About this task: Where the word "myCustomFunction" shows up in the entries below, please copy the whole line.

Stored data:
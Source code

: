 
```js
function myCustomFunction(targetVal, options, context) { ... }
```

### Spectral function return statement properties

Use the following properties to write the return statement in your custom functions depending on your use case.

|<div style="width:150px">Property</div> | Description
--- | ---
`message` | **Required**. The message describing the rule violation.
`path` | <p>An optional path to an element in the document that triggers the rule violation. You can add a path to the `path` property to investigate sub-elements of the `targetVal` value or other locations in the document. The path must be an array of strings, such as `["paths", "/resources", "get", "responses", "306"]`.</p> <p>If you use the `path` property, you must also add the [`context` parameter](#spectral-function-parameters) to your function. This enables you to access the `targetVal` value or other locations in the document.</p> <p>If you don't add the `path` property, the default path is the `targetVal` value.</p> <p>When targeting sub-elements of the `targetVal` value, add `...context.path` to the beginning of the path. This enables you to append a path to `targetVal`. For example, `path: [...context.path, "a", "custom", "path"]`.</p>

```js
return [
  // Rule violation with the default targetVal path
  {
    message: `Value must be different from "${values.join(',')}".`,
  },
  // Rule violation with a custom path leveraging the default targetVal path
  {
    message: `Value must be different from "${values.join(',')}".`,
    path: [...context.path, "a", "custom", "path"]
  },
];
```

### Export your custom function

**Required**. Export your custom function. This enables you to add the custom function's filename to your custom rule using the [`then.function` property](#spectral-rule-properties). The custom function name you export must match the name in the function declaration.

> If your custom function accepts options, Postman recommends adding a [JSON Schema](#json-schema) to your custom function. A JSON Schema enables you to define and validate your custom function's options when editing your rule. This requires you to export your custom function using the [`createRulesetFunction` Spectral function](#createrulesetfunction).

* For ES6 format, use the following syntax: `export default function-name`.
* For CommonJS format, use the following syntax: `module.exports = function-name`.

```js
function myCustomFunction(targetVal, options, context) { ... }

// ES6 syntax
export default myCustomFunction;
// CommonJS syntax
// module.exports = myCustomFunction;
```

--

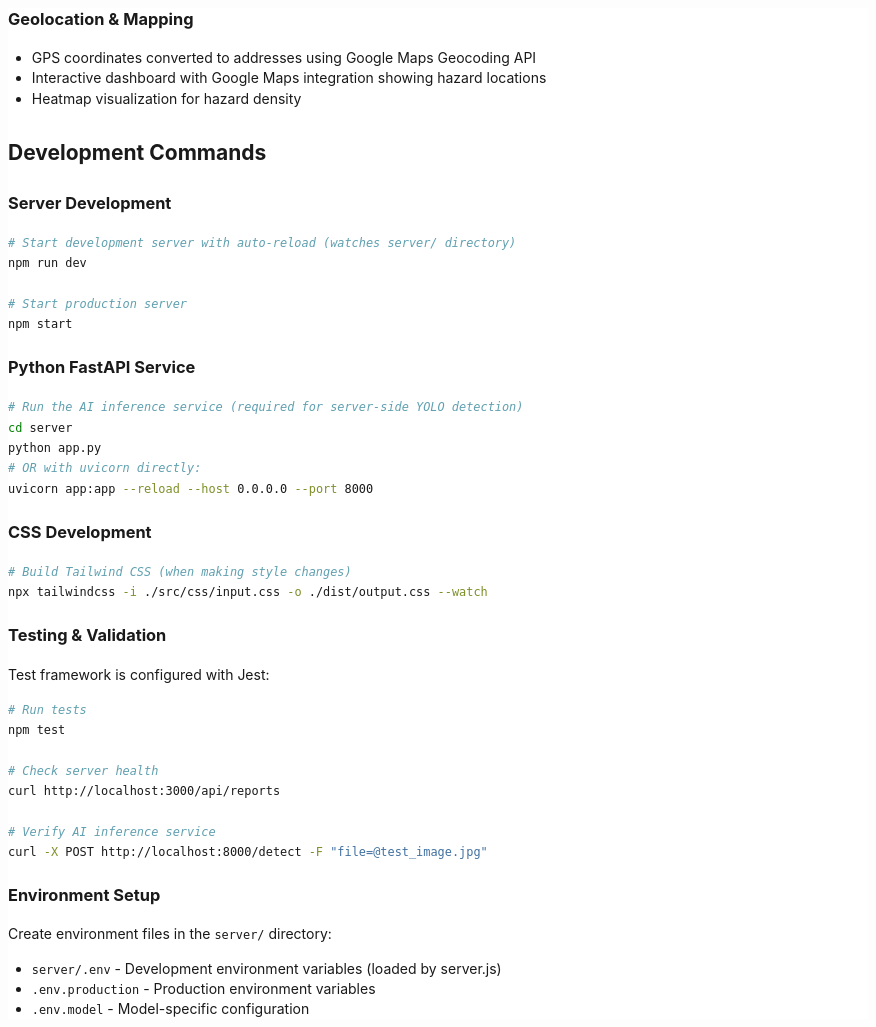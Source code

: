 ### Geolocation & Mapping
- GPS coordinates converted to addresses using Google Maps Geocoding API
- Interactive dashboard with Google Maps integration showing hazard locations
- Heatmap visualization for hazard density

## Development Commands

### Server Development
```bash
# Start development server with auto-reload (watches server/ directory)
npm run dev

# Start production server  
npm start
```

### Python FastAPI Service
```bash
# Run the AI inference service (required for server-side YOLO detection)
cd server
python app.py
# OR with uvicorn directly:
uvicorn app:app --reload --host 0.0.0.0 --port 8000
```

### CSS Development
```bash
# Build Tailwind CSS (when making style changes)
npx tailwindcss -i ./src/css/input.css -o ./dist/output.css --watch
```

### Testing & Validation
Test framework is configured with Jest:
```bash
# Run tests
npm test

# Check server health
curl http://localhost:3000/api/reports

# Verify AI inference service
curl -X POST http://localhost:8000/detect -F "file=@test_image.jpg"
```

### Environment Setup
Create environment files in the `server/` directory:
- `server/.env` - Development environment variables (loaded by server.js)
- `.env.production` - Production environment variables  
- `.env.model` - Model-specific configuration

...

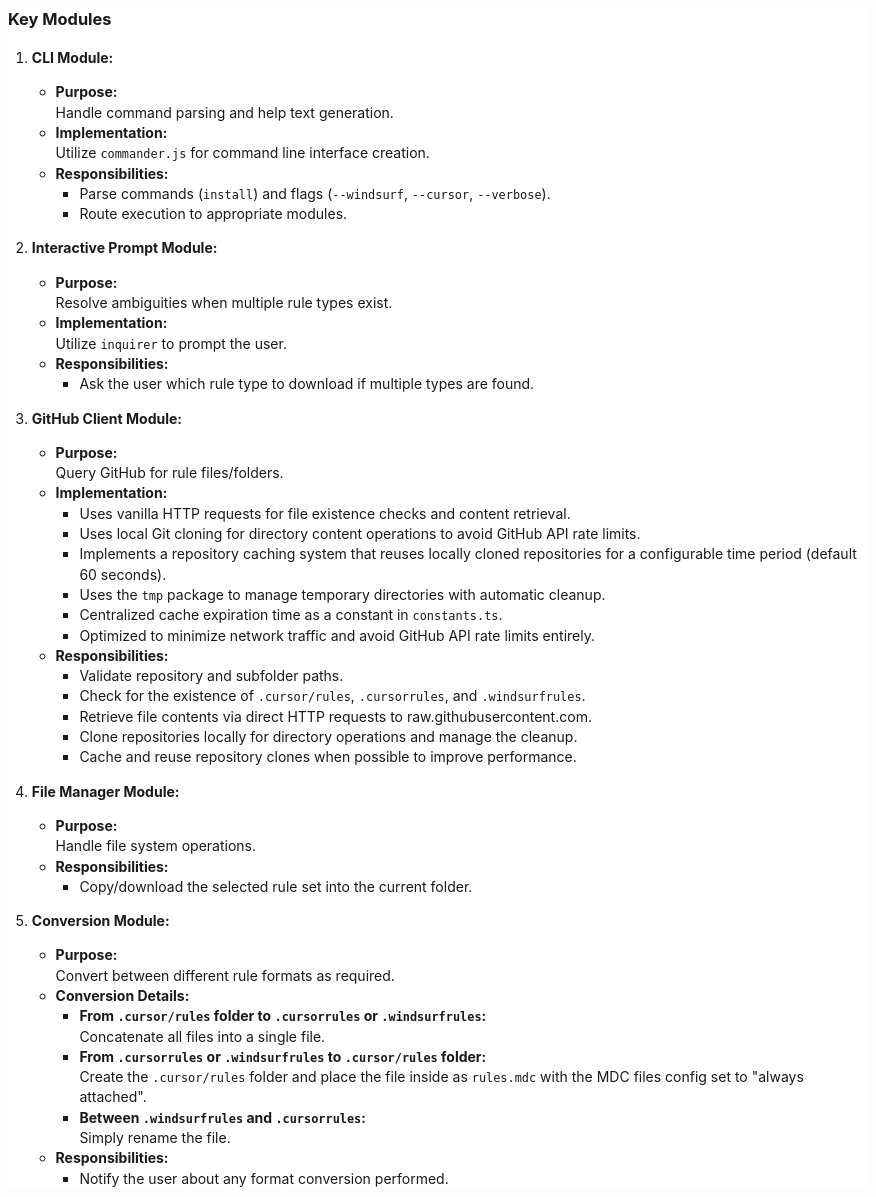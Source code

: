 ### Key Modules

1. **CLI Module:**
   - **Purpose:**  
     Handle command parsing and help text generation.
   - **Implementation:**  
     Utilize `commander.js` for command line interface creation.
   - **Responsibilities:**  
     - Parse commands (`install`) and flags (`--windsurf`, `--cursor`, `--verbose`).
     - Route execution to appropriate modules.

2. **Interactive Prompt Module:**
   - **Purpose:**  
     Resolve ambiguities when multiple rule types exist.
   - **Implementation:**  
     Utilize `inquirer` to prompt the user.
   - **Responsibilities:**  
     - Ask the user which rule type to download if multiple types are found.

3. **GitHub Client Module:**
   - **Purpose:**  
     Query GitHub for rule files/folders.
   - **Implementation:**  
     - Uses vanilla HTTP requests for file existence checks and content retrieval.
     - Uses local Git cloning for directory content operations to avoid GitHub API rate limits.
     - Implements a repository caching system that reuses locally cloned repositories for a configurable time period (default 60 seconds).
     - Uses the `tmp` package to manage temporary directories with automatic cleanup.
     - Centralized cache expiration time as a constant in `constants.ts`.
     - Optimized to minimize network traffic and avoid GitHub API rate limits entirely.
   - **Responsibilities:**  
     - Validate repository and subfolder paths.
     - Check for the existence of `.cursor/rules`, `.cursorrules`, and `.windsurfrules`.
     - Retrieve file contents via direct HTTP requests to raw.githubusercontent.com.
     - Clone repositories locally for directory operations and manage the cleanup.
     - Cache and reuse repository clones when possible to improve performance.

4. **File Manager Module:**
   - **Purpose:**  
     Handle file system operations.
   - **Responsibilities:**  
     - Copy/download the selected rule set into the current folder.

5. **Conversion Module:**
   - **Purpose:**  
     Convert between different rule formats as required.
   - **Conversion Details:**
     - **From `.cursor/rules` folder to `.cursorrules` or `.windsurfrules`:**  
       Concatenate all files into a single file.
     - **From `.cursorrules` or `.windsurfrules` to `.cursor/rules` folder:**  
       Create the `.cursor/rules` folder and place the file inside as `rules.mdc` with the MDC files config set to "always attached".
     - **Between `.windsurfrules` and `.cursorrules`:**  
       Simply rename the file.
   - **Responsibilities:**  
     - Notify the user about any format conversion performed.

Completed exercise:
function myCustomFunction(targetVal, options, context) { ... }
function myCustomFunction(targetVal, options, context) { ... }
export default myCustomFunction;
// module.exports = myCustomFunction;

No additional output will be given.